B. Partial Differential Equations (PDE) -based approaches

Adapted formulations of the Anisotropic Diffusion filter (AD) [15] and the Total Variation minimization scheme (TV) [16] have been developed for US imaging. In [17], [18], the Speckle Reducing Anisotropic Diffusion (SRAD) was introduced and involves a noise-dependent instantaneous coefficient of variation. In [19] the Nonlinear Coherent Diffusion (NCD) filter is based on the assumption that the multiplicative speckle in US signals is transformed into an additive Gaussian noise in Log-compressed images. Recently, the Oriented SRAD (OSRAD) filter has been proposed in [20]; this filter takes into account the local directional variance of the image intensity, i.e., the local image geometry. Finally, the TV minimization scheme has been adapted to ultrasound imaging in [21], [22]. Unlike the previous adaptive speckle filters, all the considered PDE-based approaches are iterative and produce smooth images while preserving edges.
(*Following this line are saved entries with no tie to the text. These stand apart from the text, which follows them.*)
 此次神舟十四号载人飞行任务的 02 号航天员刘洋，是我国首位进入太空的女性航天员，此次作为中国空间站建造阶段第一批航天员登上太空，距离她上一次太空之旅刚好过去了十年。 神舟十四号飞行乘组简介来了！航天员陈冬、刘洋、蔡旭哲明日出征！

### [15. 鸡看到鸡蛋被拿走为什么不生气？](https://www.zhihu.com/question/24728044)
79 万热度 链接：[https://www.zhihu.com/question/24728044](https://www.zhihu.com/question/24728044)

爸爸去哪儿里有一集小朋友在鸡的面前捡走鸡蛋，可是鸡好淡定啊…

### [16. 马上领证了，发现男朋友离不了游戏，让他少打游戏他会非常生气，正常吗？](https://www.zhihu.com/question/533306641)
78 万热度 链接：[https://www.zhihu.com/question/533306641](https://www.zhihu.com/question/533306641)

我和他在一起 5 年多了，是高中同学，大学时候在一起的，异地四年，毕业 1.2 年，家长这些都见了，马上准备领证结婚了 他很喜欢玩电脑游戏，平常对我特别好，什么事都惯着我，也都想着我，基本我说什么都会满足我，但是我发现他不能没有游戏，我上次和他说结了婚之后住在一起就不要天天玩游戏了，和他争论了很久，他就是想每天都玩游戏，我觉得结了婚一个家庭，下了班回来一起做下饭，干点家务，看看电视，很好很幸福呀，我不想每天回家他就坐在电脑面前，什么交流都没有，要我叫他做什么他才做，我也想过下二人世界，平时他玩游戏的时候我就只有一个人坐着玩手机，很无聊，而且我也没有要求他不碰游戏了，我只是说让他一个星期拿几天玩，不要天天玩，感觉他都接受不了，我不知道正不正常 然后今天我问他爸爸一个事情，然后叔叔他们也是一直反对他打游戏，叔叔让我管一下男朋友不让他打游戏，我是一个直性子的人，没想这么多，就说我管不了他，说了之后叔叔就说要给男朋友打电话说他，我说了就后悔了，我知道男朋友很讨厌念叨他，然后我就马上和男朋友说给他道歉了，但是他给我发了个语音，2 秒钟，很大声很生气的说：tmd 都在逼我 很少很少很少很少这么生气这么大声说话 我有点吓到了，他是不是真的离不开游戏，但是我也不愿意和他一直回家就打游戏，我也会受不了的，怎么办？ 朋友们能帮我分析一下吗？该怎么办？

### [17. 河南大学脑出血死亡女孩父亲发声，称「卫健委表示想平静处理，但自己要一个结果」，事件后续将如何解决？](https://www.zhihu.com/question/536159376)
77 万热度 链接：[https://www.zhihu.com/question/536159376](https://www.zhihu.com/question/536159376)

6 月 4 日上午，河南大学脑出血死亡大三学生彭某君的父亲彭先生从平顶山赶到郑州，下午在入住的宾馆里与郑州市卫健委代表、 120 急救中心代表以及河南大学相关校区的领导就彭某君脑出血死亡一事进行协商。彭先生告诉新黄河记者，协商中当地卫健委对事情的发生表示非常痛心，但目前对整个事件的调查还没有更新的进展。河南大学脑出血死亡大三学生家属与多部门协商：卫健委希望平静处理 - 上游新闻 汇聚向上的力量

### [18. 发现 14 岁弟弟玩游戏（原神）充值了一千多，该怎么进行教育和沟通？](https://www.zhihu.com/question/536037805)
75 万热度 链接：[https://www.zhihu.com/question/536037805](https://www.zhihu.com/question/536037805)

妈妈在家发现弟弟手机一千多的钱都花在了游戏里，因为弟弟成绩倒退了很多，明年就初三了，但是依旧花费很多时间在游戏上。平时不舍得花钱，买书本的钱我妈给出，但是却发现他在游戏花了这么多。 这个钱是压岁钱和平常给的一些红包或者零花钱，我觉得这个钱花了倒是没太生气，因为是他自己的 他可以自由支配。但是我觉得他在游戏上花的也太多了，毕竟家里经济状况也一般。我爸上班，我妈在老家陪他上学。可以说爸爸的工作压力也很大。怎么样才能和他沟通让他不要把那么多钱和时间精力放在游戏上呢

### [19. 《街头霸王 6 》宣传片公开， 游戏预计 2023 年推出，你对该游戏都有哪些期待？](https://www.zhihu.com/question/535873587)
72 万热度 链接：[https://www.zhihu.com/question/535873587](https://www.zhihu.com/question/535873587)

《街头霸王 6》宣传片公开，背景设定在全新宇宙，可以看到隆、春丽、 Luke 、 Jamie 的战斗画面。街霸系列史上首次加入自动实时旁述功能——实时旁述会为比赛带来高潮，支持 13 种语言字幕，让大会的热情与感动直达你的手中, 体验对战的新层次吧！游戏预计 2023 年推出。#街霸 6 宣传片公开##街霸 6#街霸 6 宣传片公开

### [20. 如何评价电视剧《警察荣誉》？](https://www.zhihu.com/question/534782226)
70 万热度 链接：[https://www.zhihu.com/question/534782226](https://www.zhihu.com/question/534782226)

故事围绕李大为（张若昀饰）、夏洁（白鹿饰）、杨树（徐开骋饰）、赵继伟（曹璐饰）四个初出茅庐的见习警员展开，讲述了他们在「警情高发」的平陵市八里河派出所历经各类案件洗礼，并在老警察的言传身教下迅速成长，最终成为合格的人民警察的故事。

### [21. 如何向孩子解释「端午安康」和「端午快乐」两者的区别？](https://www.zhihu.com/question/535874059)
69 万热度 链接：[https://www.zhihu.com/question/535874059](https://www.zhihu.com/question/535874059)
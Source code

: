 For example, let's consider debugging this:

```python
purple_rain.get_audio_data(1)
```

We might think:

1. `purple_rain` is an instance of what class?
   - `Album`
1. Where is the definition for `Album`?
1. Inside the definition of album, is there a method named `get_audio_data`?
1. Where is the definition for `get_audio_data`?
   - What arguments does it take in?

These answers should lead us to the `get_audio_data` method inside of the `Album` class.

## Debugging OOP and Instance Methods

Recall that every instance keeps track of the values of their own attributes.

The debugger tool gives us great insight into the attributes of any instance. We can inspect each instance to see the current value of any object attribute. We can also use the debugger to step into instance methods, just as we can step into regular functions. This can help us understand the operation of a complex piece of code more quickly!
Nevertheless, meaningful structural details are unfortunately removed during iterations.

C. Multiscale methods

Several conventional wavelet thresholding methods [23]–[25] have also been investigated for speckle reduction [26]–[28] with the assumption that the logarithm compression of US images transforms the speckle into an additive Gaussian noise. In order to relax this restrictive assumption, Pizurica et al. [29] proposed a wavelet-based Generalized Likelihood ratio formulation and imposed no prior on noise and signal statistics. In [30]–[33], the Bayesian framework was also explored to perform wavelet thresholding adapted to the non-Gaussian statistics of the signal. Note that other multiscale strategies have been also studied in [34]–[36] to improve the performance of the AD filter; in [37], the Kuan’s filter is applied to interscale layers of a Laplacian pyramid.

D. Hybrid approaches

The aforementioned approaches can be also combined in order to take advantage of the different paradigms. In [38], the image is preprocessed by an adaptive filter in order to decompose the image into two components. A Donoho’s soft thresholding method is then performed on each component. Finally, the two processed components are combined to reduce speckle. PDE-based approaches and a wavelet transform have been also combined as proposed in [39].

III. Method

The previously mentioned approaches for speckle reduction are based on the so-called locally adaptive recovery paradigm [40]. Nevertheless, more recently, a new patch-based non local recovery paradigm has been proposed by Buades et al [1]. This new paradigm proposes to replace the local comparison of pixels by the non local comparison of patches. Unlike the aforementioned methods, the so-called NL-means filter does not make any assumptions about the location of the most relevant pixels used to denoise the current pixel. The weight assigned to a pixel in the restoration of the current pixel does not depend on the distance between them (neither in terms of spatial distance nor in terms of intensity distance). The local model of the signal is revised and the authors consider only information redundancy in the image. Instead of comparing the intensity of the pixels, which may be highly corrupted by noise, the NL-means filter analyzes the patterns around the pixels. Basically, image patches are compared for selecting the relevant features useful for noise reduction. This strategy leads to competitive results when compared to most of the state-of-the-art methods [3], [41]–[46]. Nevertheless, the main drawback of this filter is its computational burden. In order to overcome this problem, we have recently proposed a fast and optimized implementation of the NL-means filter for 3D Magnetic Resonance (MR) images [46].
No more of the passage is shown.